Of greater relevance to social psychology is how Obama's victory may affect implicit associations with both Black and White targets. Previous research had shown that when individuals were exposed to positive examples of racial role models their attitudes changed, but only for brief periods—the duration depending on the strength and nature of the exposure to these exemplars.
Forty undergraduates (23 female, 17 male) enrolled in an introductory psychology course participated in a two-session study. They were given partial course credit for their participation, and 100 percent of those who began the study completed both sessions.
The first session occurred seven days prior to the 2008 election. Participants completed the Attitudes Towards Blacks scale (Brigham, 1993), responding to 20 items on a 1-to-7 scale. Items were framed to measure pro-race, neutral, or positive attitudes (such as "Black and white people are inherently equal"). Higher scores indicated greater agreement with egalitarian statements.

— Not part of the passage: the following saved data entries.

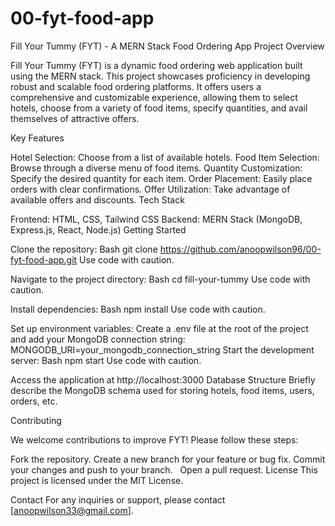 # 00-fyt-food-app
Fill Your Tummy (FYT) - A MERN Stack Food Ordering App
Project Overview

Fill Your Tummy (FYT) is a dynamic food ordering web application built using the MERN stack. This project showcases proficiency in developing robust and scalable food ordering platforms. It offers users a comprehensive and customizable experience, allowing them to select hotels, choose from a variety of food items, specify quantities, and avail themselves of attractive offers.

Key Features

Hotel Selection: Choose from a list of available hotels.
Food Item Selection: Browse through a diverse menu of food items.
Quantity Customization: Specify the desired quantity for each item.
Order Placement: Easily place orders with clear confirmations.
Offer Utilization: Take advantage of available offers and discounts.
Tech Stack

Frontend: HTML, CSS, Tailwind CSS
Backend: MERN Stack (MongoDB, Express.js, React, Node.js)
Getting Started

Clone the repository:
Bash
git clone https://github.com/anoopwilson96/00-fyt-food-app.git
Use code with caution.

Navigate to the project directory:
Bash
cd fill-your-tummy
Use code with caution.

Install dependencies:
Bash
npm install
Use code with caution.

Set up environment variables: Create a .env file at the root of the project and add your MongoDB connection string:
MONGODB_URI=your_mongodb_connection_string
Start the development server:
Bash
npm start
Use code with caution.

Access the application at http://localhost:3000
Database Structure
Briefly describe the MongoDB schema used for storing hotels, food items, users, orders, etc.

Contributing

We welcome contributions to improve FYT! Please follow these steps:

Fork the repository.
Create a new branch for your feature or bug fix.
Commit your changes and push to your branch.   
Open a pull request.
License
This project is licensed under the MIT License.


Contact
For any inquiries or support, please contact [anoopwilson33@gmail.com].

Following the explicit attitude measure, participants completed a racial Implicit Association Task (IAT), adapted from Greenwald, McGhee, and Schwartz (1998). This computerized task instructed participants to categorize photographs of Black and White faces as quickly and accurately as possible while pairing them with words of positive valence (good, kind) and negative valence (bad, evil). The task measures the speed and accuracy of associations between racial groups and evaluative concepts. Appropriate demographic and psychographic information was collected during this session.
The second session occurred approximately one week after the election. Participants completed the identical Attitudes Towards Blacks scale and the racial IAT under the same conditions, allowing for direct pre-post comparison of both explicit attitudes and implicit associations.

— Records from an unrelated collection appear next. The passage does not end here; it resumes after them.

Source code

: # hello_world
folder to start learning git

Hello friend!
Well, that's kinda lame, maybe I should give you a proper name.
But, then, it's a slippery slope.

Implicit prejudice was examined by calculating each participant's mean response latency on "compatible" trials (e.g., Black faces + negative words) versus "incompatible" trials (e.g., Black faces + positive words). Larger differences indicate stronger implicit associations between the racial group and negative concepts. All samples were analyzed for outliers and errors; only 3 percent of participants' data were flagged for statistical irregularities and excluded from analysis.
Paired t-tests examined differences between pre- and post-election scores on the explicit Attitudes Towards Blacks scale. The results indicated minimal change in explicit prejudice from before to after the election. However, when implicit association data were analyzed using analysis of variance (ANOVA) methods, a statistically significant interaction emerged between time (pre vs. post) and implicit bias direction. Mean response latency on the IAT decreased from pre-election (M = 892, SD = 188 milliseconds) to post-election (M = 769.7, SD = 141 milliseconds), indicating faster and more egalitarian implicit associations after the election.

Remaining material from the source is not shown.